Theo Knippenberg – Leugens (41): The great escape

Ik moet toegeven dat Dyl ietwat overboord ging in Zwitserland toen hij de ´Herr Doktor´ notabelen van Zürich en hun ´Frau Doktor´ echtgenotes toesprak. De locatie was een deftig paviljoen in een aangeharkt stadspark. De atmosfeer was vijandig vanaf het moment dat we binnenliepen. Wellicht omdat we geen stropdas droegen, denkend aan een ontspannen zondagmiddag in het Vondelpark. Hier droegen alle heren een driedelig pak. En de vrouwen hielden hun bontjassen aan toen ze een plaatsje zochten.
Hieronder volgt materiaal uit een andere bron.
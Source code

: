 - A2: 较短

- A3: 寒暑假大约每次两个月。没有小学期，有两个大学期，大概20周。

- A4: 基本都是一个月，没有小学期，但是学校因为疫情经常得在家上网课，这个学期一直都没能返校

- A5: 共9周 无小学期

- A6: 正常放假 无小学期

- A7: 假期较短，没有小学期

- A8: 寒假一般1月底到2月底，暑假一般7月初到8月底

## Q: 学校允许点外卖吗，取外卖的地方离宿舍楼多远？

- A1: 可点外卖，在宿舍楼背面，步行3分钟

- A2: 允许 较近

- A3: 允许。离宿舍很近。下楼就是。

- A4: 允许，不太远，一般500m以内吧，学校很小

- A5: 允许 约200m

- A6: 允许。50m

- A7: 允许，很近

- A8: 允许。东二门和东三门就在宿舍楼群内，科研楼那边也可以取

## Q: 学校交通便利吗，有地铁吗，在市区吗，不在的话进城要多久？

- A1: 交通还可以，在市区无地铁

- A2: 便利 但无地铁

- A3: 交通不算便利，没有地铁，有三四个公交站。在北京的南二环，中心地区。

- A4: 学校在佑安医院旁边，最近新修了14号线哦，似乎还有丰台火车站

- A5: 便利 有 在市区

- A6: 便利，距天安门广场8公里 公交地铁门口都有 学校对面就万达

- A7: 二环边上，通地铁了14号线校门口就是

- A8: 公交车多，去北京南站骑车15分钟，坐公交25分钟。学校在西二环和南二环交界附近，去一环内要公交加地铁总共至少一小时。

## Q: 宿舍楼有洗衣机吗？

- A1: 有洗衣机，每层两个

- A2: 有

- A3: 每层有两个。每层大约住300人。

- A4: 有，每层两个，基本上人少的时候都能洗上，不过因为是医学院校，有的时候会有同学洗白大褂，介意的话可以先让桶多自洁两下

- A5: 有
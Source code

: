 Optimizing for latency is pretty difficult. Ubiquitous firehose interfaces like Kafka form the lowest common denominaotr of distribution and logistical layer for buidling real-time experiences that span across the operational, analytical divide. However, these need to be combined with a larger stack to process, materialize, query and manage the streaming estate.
Ik fantaseerde dat ze allemaal naakt waren onder die dierenvellen.
Ik moet ook toegeven dat we aardig aangeschoten waren door de Riesling bij de lunch, vlak voor het optreden van Dyl. Maar toch, het waren immers slechts woorden, geen klappen. Dus waarom argumenteerde de ´fine fleur´ van Zürich niet in woorden. Okay, ze schreeuwden wat in agressief Zwitserduits, dat onverstaanbaar was, maar niet in het Engels, dat Dyl sprak en zij ook beheersten, anders hadden ze helemaal geen reden om zo woest te wezen. En ze wisten toch allemaal dat Dyl een fenomeen was en hen een spiegel zou voorhouden. Daarvoor hadden ze hem juist zo´n belachelijk hoog honorarium geboden.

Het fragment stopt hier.